Monday, December 12, 2016

Dorin Popa writes



FOR EVER FOR NEVER
 
whenever You come,
I shall be Yours,
however late You come


and even if You find me
benumbed,
stiff,
barren,
Yours I shall be
Yours I shall be


Yours I am
only Yours
for no one
else
needs
me


 
 stone statue at Tiahuanaco, Bolivia

2 comments:

  1. The ruins of Tiwanaku (in Spanish, "Tiahuanaco") were found by Pedro Cieza de León in 1549. He was from a family of Jewish conversos in Estremaúra (Extremadura), an autonomous state in western Spain. ("Conversos" were Spanish Jews who had converted to Catholicism, mainly after the 1391 pogroms or the expulsion of the Jews in 1492; conversos who did not fully embrace Christianity were "marranos;" similarly, "moriscos" were Muslim converts. All three groups were subject to discriminatory laws for centuries.) Estremaúra was one of Spain's most impoverished regions and thus the home of many early conquistadores in the Americas, including Hernán Cortés, Francisco Pizarro, Hernando de Soto, Andres Tapia, Pedro de Alvarado, Pedro de Valdivia, Inés Suárez, Alonso de Sotomayor, Francisco de Orellana, Pedro Gómez Duran y Chaves, and Vasco Núñez de Balboa. Because Spain did not allow conversos to enter its colonies, Cieza de León had to attain special permission (his first cousin, however, was Pizarro's secretary Pedro López de Cazalla, also a converso). After a decade and a half of exploring, he returned to Spain.
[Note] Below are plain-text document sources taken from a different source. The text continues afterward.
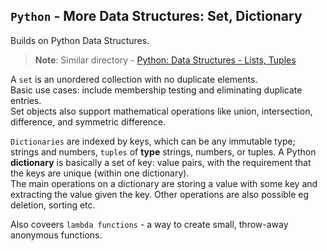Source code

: ## `Python` - More Data Structures: Set, Dictionary

Builds on Python Data Structures.
> **Note**: Similar directory - [Python: Data Structures - Lists, Tuples](../0x03-python-data_structures)

A `set` is an unordered collection with no duplicate elements.   
Basic use cases: include membership testing and eliminating duplicate entries.   
Set objects also support mathematical operations like union, intersection, difference, and symmetric difference.

`Dictionaries` are indexed by keys, which can be any immutable type; strings and numbers,  `tuples` of **type** strings, numbers, or tuples.
A Python **dictionary** is basically a set of key: value pairs, with the requirement that the keys are unique (within one dictionary).    
The main operations on a dictionary are storing a value with some key and extracting the value given the key. Other operations are also possible eg deletion, sorting etc.


Also coveers `lambda functions` - a way to create small, throw-away anonymous functions.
In 1553 he published the first part of his history of Peru but died the following year; future volumes were not published until 1871, 1909, and 1979. Tiwanaku may have been an agricultural village as early as 1500 BCE and became a cult center of a future empire between 300 BCE and 300 CE. In the 1860s, Ephraim George Squier visited the ruins and later published maps and sketches; Alphons Stübel spent nine days there in 1876 and made a detailed map; but no in-depth scientific account of the ruins appeared until 1892, with commentary by archaeologist Max Uhle and photos by engineer B. von Grumbkow.